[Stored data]
============
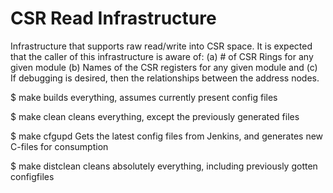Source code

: # CSR Read Infrastructure
Infrastructure that supports raw read/write into CSR space.
It is expected that the caller of this infrastructure is aware of:
    (a) # of CSR Rings for any given module
    (b) Names of the CSR registers for any given module
    and (c) If debugging is desired, then the relationships between the address nodes.




$ make
builds everything, assumes currently present config files

$ make clean
cleans everything, except the previously generated files

$ make cfgupd
Gets the latest config files from Jenkins, and generates new C-files for consumption

$ make distclean
cleans absolutely everything, including previously gotten configfiles








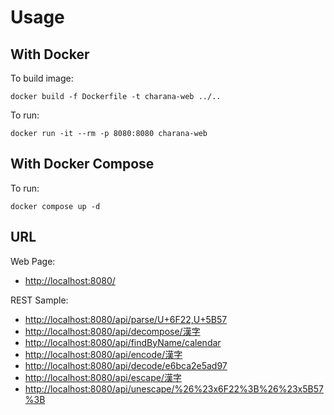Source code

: # Usage

## With Docker

To build image:

    docker build -f Dockerfile -t charana-web ../..

To run:

    docker run -it --rm -p 8080:8080 charana-web

## With Docker Compose

To run:

    docker compose up -d

## URL

Web Page:

- <http://localhost:8080/>

REST Sample:

- <http://localhost:8080/api/parse/U+6F22,U+5B57>
- <http://localhost:8080/api/decompose/漢字>
- <http://localhost:8080/api/findByName/calendar>
- <http://localhost:8080/api/encode/漢字>
- <http://localhost:8080/api/decode/e6bca2e5ad97>
- <http://localhost:8080/api/escape/漢字>
- <http://localhost:8080/api/unescape/%26%23x6F22%3B%26%23x5B57%3B>
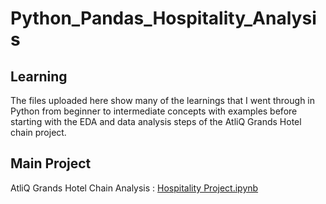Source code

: # Python_Pandas_Hospitality_Analysis

## Learning
The files uploaded here show many of the learnings that I went through in Python from beginner to intermediate concepts with examples before starting with the EDA and data analysis steps of the AtliQ Grands Hotel chain project.

## Main Project
AtliQ Grands Hotel Chain Analysis : [Hospitality Project.ipynb](https://github.com/MrinalBisht/Python_Pandas_Hospitality_Analysis/blob/main/Hospitality_Project.ipynb)


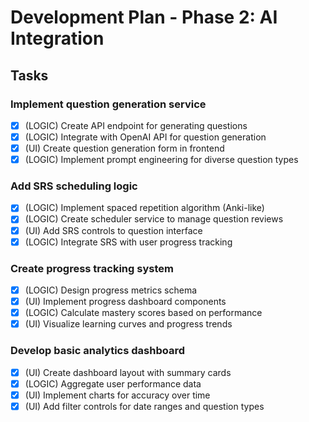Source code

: # Development Plan - Phase 2: AI Integration

## Tasks

### Implement question generation service
- [x] (LOGIC) Create API endpoint for generating questions
- [x] (LOGIC) Integrate with OpenAI API for question generation
- [x] (UI) Create question generation form in frontend
- [x] (LOGIC) Implement prompt engineering for diverse question types

### Add SRS scheduling logic
- [x] (LOGIC) Implement spaced repetition algorithm (Anki-like)
- [x] (LOGIC) Create scheduler service to manage question reviews
- [x] (UI) Add SRS controls to question interface
- [x] (LOGIC) Integrate SRS with user progress tracking

### Create progress tracking system
- [x] (LOGIC) Design progress metrics schema
- [x] (UI) Implement progress dashboard components
- [x] (LOGIC) Calculate mastery scores based on performance
- [x] (UI) Visualize learning curves and progress trends

### Develop basic analytics dashboard
- [x] (UI) Create dashboard layout with summary cards
- [x] (LOGIC) Aggregate user performance data
- [x] (UI) Implement charts for accuracy over time
- [x] (UI) Add filter controls for date ranges and question types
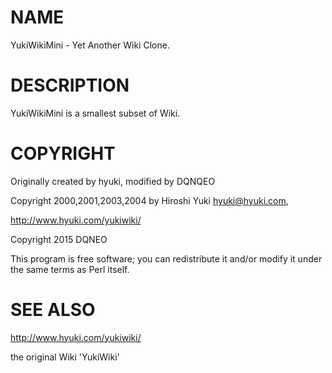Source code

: # NAME

YukiWikiMini - Yet Another Wiki Clone.

# DESCRIPTION

YukiWikiMini is a smallest subset of Wiki.

# COPYRIGHT

Originally created by hyuki, modified by DQNQEO

Copyright 2000,2001,2003,2004 by Hiroshi Yuki <hyuki@hyuki.com>,

http://www.hyuki.com/yukiwiki/

Copyright 2015 DQNEO

This program is free software; you can redistribute it and/or
modify it under the same terms as Perl itself.

# SEE ALSO

http://www.hyuki.com/yukiwiki/

the original Wiki 'YukiWiki'
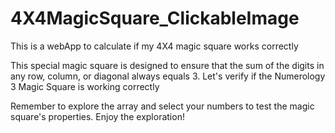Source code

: # 4X4MagicSquare_ClickableImage
This is a webApp to calculate if my 4X4 magic square works correctly

This special magic square is designed to ensure that the sum of the digits in any row, column, or diagonal always equals 3.
Let's verify if the Numerology 3 Magic Square is working correctly


Remember to explore the array and select your numbers to test the magic square's properties.
Enjoy the exploration!
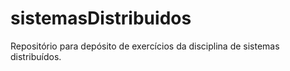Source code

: # sistemasDistribuidos
Repositório para depósito de exercícios da disciplina de sistemas distribuídos.
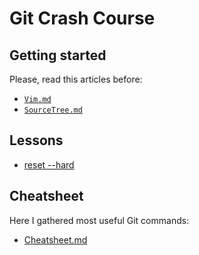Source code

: # Git Crash Course

## Getting started

Please, read this articles before:

- [`Vim.md`](Vim.md)
- [`SourceTree.md`](SourceTree.md)

## Lessons

- [reset --hard](lessons/reset-hard/README.md)

## Cheatsheet

Here I gathered most useful Git commands:  
- [Cheatsheet.md](Cheatsheet.md)
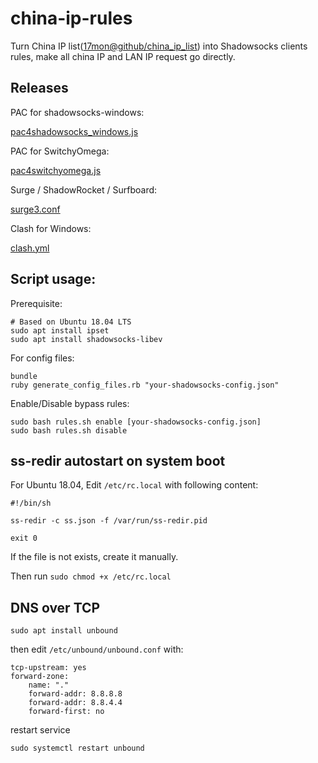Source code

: # china-ip-rules

Turn China IP list([17mon@github/china_ip_list](https://github.com/17mon/china_ip_list)) into Shadowsocks clients rules, make all china IP and LAN IP request go directly.

## Releases

PAC for shadowsocks-windows:

[pac4shadowsocks_windows.js](https://raw.githubusercontent.com/dodowhat/china-ip-rules/master/releases/pac4shadowsocks_windows.js)

PAC for SwitchyOmega:

[pac4switchyomega.js](https://raw.githubusercontent.com/dodowhat/china-ip-rules/master/releases/pac4switchyomega.js)

Surge / ShadowRocket / Surfboard:

[surge3.conf](https://raw.githubusercontent.com/dodowhat/china-ip-rules/master/releases/surge3.conf)

Clash for Windows:

[clash.yml](https://raw.githubusercontent.com/dodowhat/china-ip-rules/master/releases/clash.yml)

## Script usage:

Prerequisite:

    # Based on Ubuntu 18.04 LTS
    sudo apt install ipset
    sudo apt install shadowsocks-libev

For config files:

    bundle
    ruby generate_config_files.rb "your-shadowsocks-config.json"

Enable/Disable bypass rules:

    sudo bash rules.sh enable [your-shadowsocks-config.json]
    sudo bash rules.sh disable

## ss-redir autostart on system boot

For Ubuntu 18.04, Edit `/etc/rc.local` with following content:

    #!/bin/sh

    ss-redir -c ss.json -f /var/run/ss-redir.pid

    exit 0

If the file is not exists, create it manually.

Then run `sudo chmod +x /etc/rc.local`

## DNS over TCP

    sudo apt install unbound

then edit `/etc/unbound/unbound.conf` with:

    tcp-upstream: yes
    forward-zone:
        name: "."
        forward-addr: 8.8.8.8
        forward-addr: 8.8.4.4
        forward-first: no

restart service

    sudo systemctl restart unbound
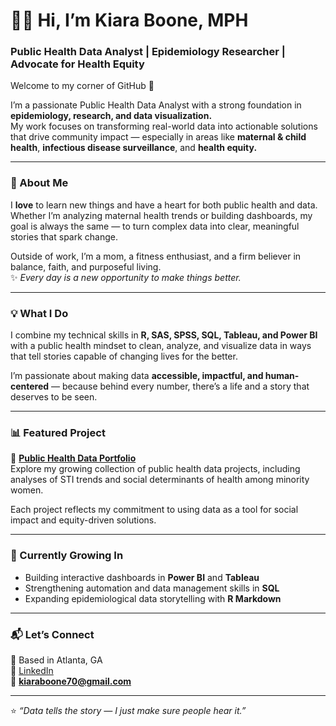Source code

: # 👋🏽 Hi, I’m Kiara Boone, MPH  
### Public Health Data Analyst | Epidemiology Researcher | Advocate for Health Equity  

Welcome to my corner of GitHub 💜  

I’m a passionate Public Health Data Analyst with a strong foundation in **epidemiology, research, and data visualization.**  
My work focuses on transforming real-world data into actionable solutions that drive community impact — especially in areas like **maternal & child health**, **infectious disease surveillance**, and **health equity.**

---

### 💖 About Me  
I **love** to learn new things and have a heart for both public health and data.  
Whether I’m analyzing maternal health trends or building dashboards, my goal is always the same — to turn complex data into clear, meaningful stories that spark change.  

Outside of work, I’m a mom, a fitness enthusiast, and a firm believer in balance, faith, and purposeful living.  
✨ *Every day is a new opportunity to make things better.*

---

### 💡 What I Do  
I combine my technical skills in **R, SAS, SPSS, SQL, Tableau, and Power BI** with a public health mindset to clean, analyze, and visualize data in ways that tell stories capable of changing lives for the better.  

I’m passionate about making data **accessible, impactful, and human-centered** — because behind every number, there’s a life and a story that deserves to be seen.  

---

### 📊 Featured Project  
🌟 **[Public Health Data Portfolio](https://github.com/kiaraboone70/Public-Health-Data-Portfolio)**  
Explore my growing collection of public health data projects, including analyses of STI trends and social determinants of health among minority women.  

Each project reflects my commitment to using data as a tool for social impact and equity-driven solutions.  

---

### 🌱 Currently Growing In  
- Building interactive dashboards in **Power BI** and **Tableau**  
- Strengthening automation and data management skills in **SQL**  
- Expanding epidemiological data storytelling with **R Markdown**  

---

### 📬 Let’s Connect  
📍 Based in Atlanta, GA  
💼 [LinkedIn](https://www.linkedin.com/in/kiara-boone-mph/)  
📧 **kiaraboone70@gmail.com**

---

⭐ *“Data tells the story — I just make sure people hear it.”*

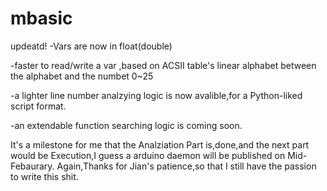 # mbasic
updeatd!
  -Vars are now in float(double)

  -faster to read/write a var ,based on ACSII table's linear alphabet between the alphabet and the numbet 0~25
  
  -a lighter line number analzying logic is now avalible,for a Python-liked script format.
  
  -an extendable function searching logic is coming soon.
  
It's a milestone for me that the Analziation Part is,done,and the next part would be Execution,I guess a arduino daemon will be published on Mid-Febaurary.
Again,Thanks for Jian's patience,so that I still have the passion to write this shit. 
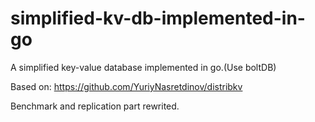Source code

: # simplified-kv-db-implemented-in-go
A simplified key-value database implemented in go.(Use boltDB)

Based on: https://github.com/YuriyNasretdinov/distribkv

Benchmark and replication part rewrited.
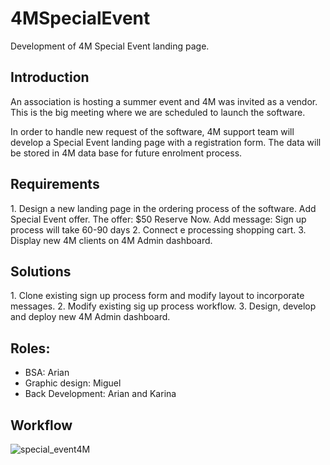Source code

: # 4MSpecialEvent
Development of 4M Special Event landing page. 


<h2>Introduction</h2>

An association is hosting a summer event and 4M was invited as a vendor. This is the big meeting where we are scheduled to launch the software.

In order to handle new request of the software, 4M support team will develop a Special Event landing page with a registration form. The data will be stored in 4M data base for future enrolment process.  

<h2>Requirements</h2>
1. Design a new landing page in the ordering process of the software.
Add Special Event offer. The offer: $50 Reserve Now. 
Add message: Sign up process will take 60-90 days
2. Connect e processing shopping cart.
3. Display new 4M clients on 4M Admin dashboard.

<h2>Solutions</h2>
1. Clone existing sign up process form and modify layout to incorporate messages.
2. Modify existing sig up process workflow.
3. Design, develop and deploy new 4M Admin dashboard.

<h2>Roles:</h2>
<ul>
<li>BSA: Arian</li>
<li>Graphic design: Miguel</li>
<li>Back Development: Arian and Karina</li>
</ul>

<h2>Workflow</h2>
<img src="https://www.dropbox.com/sh/ykg777ckanocz8t/AACL7IBftXpJrop1DDMIZjJma?dl=0&preview=Workflow+Design.pdf" alt="special_event4M">

 

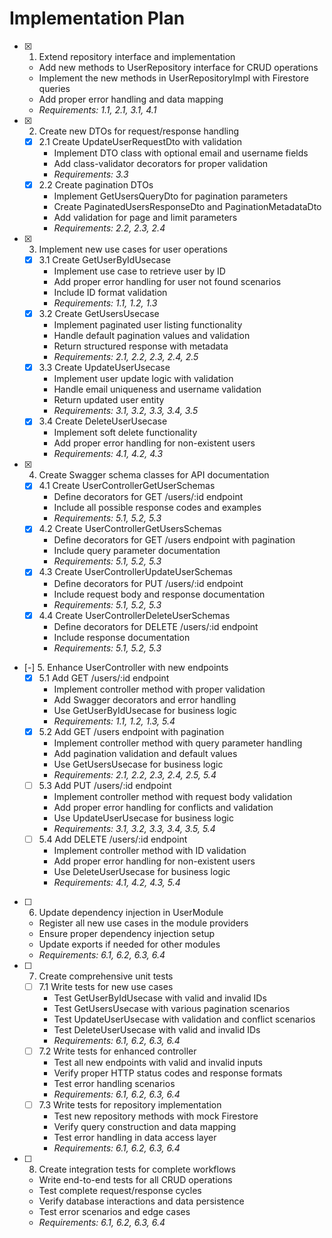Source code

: # Implementation Plan

- [x] 1. Extend repository interface and implementation
  - Add new methods to UserRepository interface for CRUD operations
  - Implement the new methods in UserRepositoryImpl with Firestore queries
  - Add proper error handling and data mapping
  - _Requirements: 1.1, 2.1, 3.1, 4.1_

- [x] 2. Create new DTOs for request/response handling
  - [x] 2.1 Create UpdateUserRequestDto with validation
    - Implement DTO class with optional email and username fields
    - Add class-validator decorators for proper validation
    - _Requirements: 3.3_
  - [x] 2.2 Create pagination DTOs
    - Implement GetUsersQueryDto for pagination parameters
    - Create PaginatedUsersResponseDto and PaginationMetadataDto
    - Add validation for page and limit parameters
    - _Requirements: 2.2, 2.3, 2.4_

- [x] 3. Implement new use cases for user operations
  - [x] 3.1 Create GetUserByIdUsecase
    - Implement use case to retrieve user by ID
    - Add proper error handling for user not found scenarios
    - Include ID format validation
    - _Requirements: 1.1, 1.2, 1.3_
  - [x] 3.2 Create GetUsersUsecase
    - Implement paginated user listing functionality
    - Handle default pagination values and validation
    - Return structured response with metadata
    - _Requirements: 2.1, 2.2, 2.3, 2.4, 2.5_
  - [x] 3.3 Create UpdateUserUsecase
    - Implement user update logic with validation
    - Handle email uniqueness and username validation
    - Return updated user entity
    - _Requirements: 3.1, 3.2, 3.3, 3.4, 3.5_
  - [x] 3.4 Create DeleteUserUsecase
    - Implement soft delete functionality
    - Add proper error handling for non-existent users
    - _Requirements: 4.1, 4.2, 4.3_

- [x] 4. Create Swagger schema classes for API documentation
  - [x] 4.1 Create UserControllerGetUserSchemas
    - Define decorators for GET /users/:id endpoint
    - Include all possible response codes and examples
    - _Requirements: 5.1, 5.2, 5.3_
  - [x] 4.2 Create UserControllerGetUsersSchemas
    - Define decorators for GET /users endpoint with pagination
    - Include query parameter documentation
    - _Requirements: 5.1, 5.2, 5.3_
  - [x] 4.3 Create UserControllerUpdateUserSchemas
    - Define decorators for PUT /users/:id endpoint
    - Include request body and response documentation
    - _Requirements: 5.1, 5.2, 5.3_
  - [x] 4.4 Create UserControllerDeleteUserSchemas
    - Define decorators for DELETE /users/:id endpoint
    - Include response documentation
    - _Requirements: 5.1, 5.2, 5.3_

- [-] 5. Enhance UserController with new endpoints
  - [x] 5.1 Add GET /users/:id endpoint
    - Implement controller method with proper validation
    - Add Swagger decorators and error handling
    - Use GetUserByIdUsecase for business logic
    - _Requirements: 1.1, 1.2, 1.3, 5.4_
  - [x] 5.2 Add GET /users endpoint with pagination
    - Implement controller method with query parameter handling
    - Add pagination validation and default values
    - Use GetUsersUsecase for business logic
    - _Requirements: 2.1, 2.2, 2.3, 2.4, 2.5, 5.4_
  - [ ] 5.3 Add PUT /users/:id endpoint
    - Implement controller method with request body validation
    - Add proper error handling for conflicts and validation
    - Use UpdateUserUsecase for business logic
    - _Requirements: 3.1, 3.2, 3.3, 3.4, 3.5, 5.4_
  - [ ] 5.4 Add DELETE /users/:id endpoint
    - Implement controller method with ID validation
    - Add proper error handling for non-existent users
    - Use DeleteUserUsecase for business logic
    - _Requirements: 4.1, 4.2, 4.3, 5.4_

- [ ] 6. Update dependency injection in UserModule
  - Register all new use cases in the module providers
  - Ensure proper dependency injection setup
  - Update exports if needed for other modules
  - _Requirements: 6.1, 6.2, 6.3, 6.4_

- [ ] 7. Create comprehensive unit tests
  - [ ] 7.1 Write tests for new use cases
    - Test GetUserByIdUsecase with valid and invalid IDs
    - Test GetUsersUsecase with various pagination scenarios
    - Test UpdateUserUsecase with validation and conflict scenarios
    - Test DeleteUserUsecase with valid and invalid IDs
    - _Requirements: 6.1, 6.2, 6.3, 6.4_
  - [ ] 7.2 Write tests for enhanced controller
    - Test all new endpoints with valid and invalid inputs
    - Verify proper HTTP status codes and response formats
    - Test error handling scenarios
    - _Requirements: 6.1, 6.2, 6.3, 6.4_
  - [ ] 7.3 Write tests for repository implementation
    - Test new repository methods with mock Firestore
    - Verify query construction and data mapping
    - Test error handling in data access layer
    - _Requirements: 6.1, 6.2, 6.3, 6.4_

- [ ] 8. Create integration tests for complete workflows
  - Write end-to-end tests for all CRUD operations
  - Test complete request/response cycles
  - Verify database interactions and data persistence
  - Test error scenarios and edge cases
  - _Requirements: 6.1, 6.2, 6.3, 6.4_

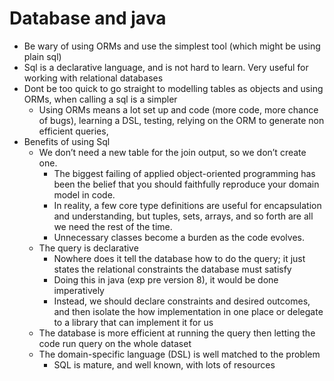 # Database and java

- Be wary of using ORMs and use the simplest tool (which might be using plain sql)
- Sql is a declarative language, and is not hard to learn. Very useful for working with relational databases
- Dont be too quick to go straight to modelling tables as objects and using ORMs, when calling a sql is a simpler
  - Using ORMs means a lot set up and code (more code, more chance of bugs), learning a DSL, testing, relying on the ORM to generate non efficient queries,
- Benefits of using Sql
  - We don’t need a new table for the join output, so we don’t create one.
    - The biggest failing of applied object-oriented programming has been the belief that you should faithfully reproduce your domain model in code.
    - In reality, a few core type definitions are useful for encapsulation and understanding, but tuples, sets, arrays, and so forth are all we need the rest of the time.
    - Unnecessary classes become a burden as the code evolves.
  - The query is declarative
    - Nowhere does it tell the database how to do the query; it just states the relational constraints the database must satisfy
    - Doing this in java (exp pre version 8), it would be done imperatively
    - Instead, we should declare constraints and desired outcomes, and then isolate the how implementation in one place or delegate to a library that can implement it for us
  - The database is more efficient at running the query then letting the code run query on the whole dataset
  - The domain-specific language (DSL) is well matched to the problem
    - SQL is mature, and well known, with lots of resources
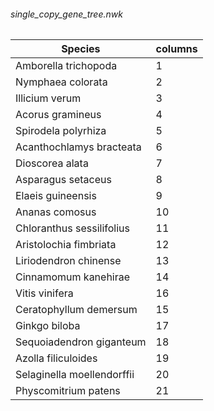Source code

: ###### single_copy_gene_tree.nwk

| Species                    | columns |
| -------------------------- | ------- |
| Amborella trichopoda       | 1       |
| Nymphaea colorata          | 2       |
| Illicium verum             | 3       |
| Acorus gramineus           | 4       |
| Spirodela polyrhiza        | 5       |
| Acanthochlamys bracteata   | 6       |
| Dioscorea alata            | 7       |
| Asparagus setaceus         | 8       |
| Elaeis guineensis          | 9       |
| Ananas comosus             | 10      |
| Chloranthus sessilifolius  | 11      |
| Aristolochia fimbriata     | 12      |
| Liriodendron chinense      | 13      |
| Cinnamomum kanehirae       | 14      |
| Vitis vinifera             | 16      |
| Ceratophyllum demersum     | 15      |
| Ginkgo biloba              | 17      |
| Sequoiadendron giganteum   | 18      |
| Azolla filiculoides        | 19      |
| Selaginella moellendorffii | 20      |
| Physcomitrium patens       | 21      |

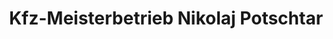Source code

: ---
title: "Kfz-Meisterbetrieb Nikolaj Potschtar"
url: /giebelstadt/kfz-meisterbetrieb-nikolaj-potschtar/
shop: Autowerkstatt
---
============
*TRY IT:* Above are the records; copy exactly the lines from the one with "Add Special Event" through the one with "- Implement the", including both, and nothing more. Leave out pictures.

*ANSWER SPACE:*
Add Special Event offer. The offer: $50 Reserve Now. 
Add message: Sign up process will take 60-90 days
2. Connect e processing shopping cart.
3. Display new 4M clients on 4M Admin dashboard.

<h2>Solutions</h2>
1. Clone existing sign up process form and modify layout to incorporate messages.
2. Modify existing sig up process workflow.
3. Design, develop and deploy new 4M Admin dashboard.

<h2>Roles:</h2>
<ul>
<li>BSA: Arian</li>
<li>Graphic design: Miguel</li>
<li>Back Development: Arian and Karina</li>
</ul>

<h2>Workflow</h2>
<img src="https://www.dropbox.com/sh/ykg777ckanocz8t/AACL7IBftXpJrop1DDMIZjJma?dl=0&preview=Workflow+Design.pdf" alt="special_event4M">

 

Source code

: # Implementation Plan

- [x] 1. Extend repository interface and implementation
  - Add new methods to UserRepository interface for CRUD operations
  - Implement the new methods in UserRepositoryImpl with Firestore queries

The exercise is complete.